> [EXERCISE PROMPT] Please restate the data word for word.

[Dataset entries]
--- START ---

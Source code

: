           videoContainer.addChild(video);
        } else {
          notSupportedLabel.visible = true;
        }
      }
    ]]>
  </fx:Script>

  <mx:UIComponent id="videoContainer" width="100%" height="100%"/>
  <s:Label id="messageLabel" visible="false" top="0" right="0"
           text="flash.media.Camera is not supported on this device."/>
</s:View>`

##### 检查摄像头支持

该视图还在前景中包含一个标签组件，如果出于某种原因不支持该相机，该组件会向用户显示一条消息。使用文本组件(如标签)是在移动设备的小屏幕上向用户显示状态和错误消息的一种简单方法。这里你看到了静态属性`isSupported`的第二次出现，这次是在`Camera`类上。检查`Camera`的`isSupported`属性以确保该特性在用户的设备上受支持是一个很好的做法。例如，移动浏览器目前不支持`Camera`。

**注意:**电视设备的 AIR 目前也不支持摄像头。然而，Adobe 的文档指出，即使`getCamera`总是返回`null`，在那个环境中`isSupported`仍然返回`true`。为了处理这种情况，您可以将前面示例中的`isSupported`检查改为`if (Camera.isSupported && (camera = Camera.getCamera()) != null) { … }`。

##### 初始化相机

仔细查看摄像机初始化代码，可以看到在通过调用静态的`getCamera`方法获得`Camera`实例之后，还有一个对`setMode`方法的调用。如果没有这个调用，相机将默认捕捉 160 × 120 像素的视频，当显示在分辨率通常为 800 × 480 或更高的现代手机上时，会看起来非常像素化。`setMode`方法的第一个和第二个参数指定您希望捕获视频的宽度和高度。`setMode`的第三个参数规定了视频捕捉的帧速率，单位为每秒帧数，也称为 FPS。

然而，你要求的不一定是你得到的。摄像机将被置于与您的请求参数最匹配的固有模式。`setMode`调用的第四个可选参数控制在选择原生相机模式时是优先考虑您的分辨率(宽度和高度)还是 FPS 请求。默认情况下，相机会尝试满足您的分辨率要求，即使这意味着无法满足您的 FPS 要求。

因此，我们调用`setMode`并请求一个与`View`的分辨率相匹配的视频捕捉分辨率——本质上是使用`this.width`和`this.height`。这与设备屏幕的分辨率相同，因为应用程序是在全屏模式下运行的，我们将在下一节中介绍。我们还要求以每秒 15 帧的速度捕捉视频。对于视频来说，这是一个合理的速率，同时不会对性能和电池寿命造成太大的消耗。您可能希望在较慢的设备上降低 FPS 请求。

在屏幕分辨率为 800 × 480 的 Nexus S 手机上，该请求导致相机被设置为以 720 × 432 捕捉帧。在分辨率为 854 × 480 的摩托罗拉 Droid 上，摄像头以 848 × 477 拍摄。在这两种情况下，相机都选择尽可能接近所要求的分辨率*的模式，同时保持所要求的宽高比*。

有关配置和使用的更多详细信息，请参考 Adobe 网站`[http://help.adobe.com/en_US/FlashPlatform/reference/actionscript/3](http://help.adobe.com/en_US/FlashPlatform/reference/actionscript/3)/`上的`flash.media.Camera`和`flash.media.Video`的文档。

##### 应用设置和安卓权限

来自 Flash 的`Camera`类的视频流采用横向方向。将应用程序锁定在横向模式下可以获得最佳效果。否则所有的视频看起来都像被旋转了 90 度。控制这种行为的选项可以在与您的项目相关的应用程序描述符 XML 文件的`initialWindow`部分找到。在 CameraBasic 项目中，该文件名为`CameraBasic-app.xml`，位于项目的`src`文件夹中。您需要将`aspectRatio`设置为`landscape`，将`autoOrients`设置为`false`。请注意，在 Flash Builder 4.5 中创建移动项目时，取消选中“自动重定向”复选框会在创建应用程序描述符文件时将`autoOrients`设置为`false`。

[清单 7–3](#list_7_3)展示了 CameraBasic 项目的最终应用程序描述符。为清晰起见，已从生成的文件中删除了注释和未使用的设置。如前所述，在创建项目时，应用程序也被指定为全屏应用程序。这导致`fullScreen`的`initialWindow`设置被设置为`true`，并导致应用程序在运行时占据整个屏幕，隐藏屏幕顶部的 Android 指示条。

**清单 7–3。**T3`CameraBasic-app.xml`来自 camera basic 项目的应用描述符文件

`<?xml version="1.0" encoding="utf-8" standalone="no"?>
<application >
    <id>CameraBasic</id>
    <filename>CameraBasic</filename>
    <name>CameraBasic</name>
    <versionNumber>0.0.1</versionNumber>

--- END ---

> [THE COMPLETED TASK]
Source code

:           videoContainer.addChild(video);
        } else {
          notSupportedLabel.visible = true;
        }
      }
    ]]>
  </fx:Script>

  <mx:UIComponent id="videoContainer" width="100%" height="100%"/>
  <s:Label id="messageLabel" visible="false" top="0" right="0"
           text="flash.media.Camera is not supported on this device."/>
</s:View>`

##### 检查摄像头支持

该视图还在前景中包含一个标签组件，如果出于某种原因不支持该相机，该组件会向用户显示一条消息。使用文本组件(如标签)是在移动设备的小屏幕上向用户显示状态和错误消息的一种简单方法。这里你看到了静态属性`isSupported`的第二次出现，这次是在`Camera`类上。检查`Camera`的`isSupported`属性以确保该特性在用户的设备上受支持是一个很好的做法。例如，移动浏览器目前不支持`Camera`。

**注意:**电视设备的 AIR 目前也不支持摄像头。然而，Adobe 的文档指出，即使`getCamera`总是返回`null`，在那个环境中`isSupported`仍然返回`true`。为了处理这种情况，您可以将前面示例中的`isSupported`检查改为`if (Camera.isSupported && (camera = Camera.getCamera()) != null) { … }`。

##### 初始化相机

仔细查看摄像机初始化代码，可以看到在通过调用静态的`getCamera`方法获得`Camera`实例之后，还有一个对`setMode`方法的调用。如果没有这个调用，相机将默认捕捉 160 × 120 像素的视频，当显示在分辨率通常为 800 × 480 或更高的现代手机上时，会看起来非常像素化。`setMode`方法的第一个和第二个参数指定您希望捕获视频的宽度和高度。`setMode`的第三个参数规定了视频捕捉的帧速率，单位为每秒帧数，也称为 FPS。

然而，你要求的不一定是你得到的。摄像机将被置于与您的请求参数最匹配的固有模式。`setMode`调用的第四个可选参数控制在选择原生相机模式时是优先考虑您的分辨率(宽度和高度)还是 FPS 请求。默认情况下，相机会尝试满足您的分辨率要求，即使这意味着无法满足您的 FPS 要求。

因此，我们调用`setMode`并请求一个与`View`的分辨率相匹配的视频捕捉分辨率——本质上是使用`this.width`和`this.height`。这与设备屏幕的分辨率相同，因为应用程序是在全屏模式下运行的，我们将在下一节中介绍。我们还要求以每秒 15 帧的速度捕捉视频。对于视频来说，这是一个合理的速率，同时不会对性能和电池寿命造成太大的消耗。您可能希望在较慢的设备上降低 FPS 请求。

在屏幕分辨率为 800 × 480 的 Nexus S 手机上，该请求导致相机被设置为以 720 × 432 捕捉帧。在分辨率为 854 × 480 的摩托罗拉 Droid 上，摄像头以 848 × 477 拍摄。在这两种情况下，相机都选择尽可能接近所要求的分辨率*的模式，同时保持所要求的宽高比*。

有关配置和使用的更多详细信息，请参考 Adobe 网站`[http://help.adobe.com/en_US/FlashPlatform/reference/actionscript/3](http://help.adobe.com/en_US/FlashPlatform/reference/actionscript/3)/`上的`flash.media.Camera`和`flash.media.Video`的文档。

##### 应用设置和安卓权限

来自 Flash 的`Camera`类的视频流采用横向方向。将应用程序锁定在横向模式下可以获得最佳效果。否则所有的视频看起来都像被旋转了 90 度。控制这种行为的选项可以在与您的项目相关的应用程序描述符 XML 文件的`initialWindow`部分找到。在 CameraBasic 项目中，该文件名为`CameraBasic-app.xml`，位于项目的`src`文件夹中。您需要将`aspectRatio`设置为`landscape`，将`autoOrients`设置为`false`。请注意，在 Flash Builder 4.5 中创建移动项目时，取消选中“自动重定向”复选框会在创建应用程序描述符文件时将`autoOrients`设置为`false`。

[清单 7–3](#list_7_3)展示了 CameraBasic 项目的最终应用程序描述符。为清晰起见，已从生成的文件中删除了注释和未使用的设置。如前所述，在创建项目时，应用程序也被指定为全屏应用程序。这导致`fullScreen`的`initialWindow`设置被设置为`true`，并导致应用程序在运行时占据整个屏幕，隐藏屏幕顶部的 Android 指示条。

**清单 7–3。**T3`CameraBasic-app.xml`来自 camera basic 项目的应用描述符文件

`<?xml version="1.0" encoding="utf-8" standalone="no"?>
<application >
    <id>CameraBasic</id>
    <filename>CameraBasic</filename>
    <name>CameraBasic</name>
    <versionNumber>0.0.1</versionNumber>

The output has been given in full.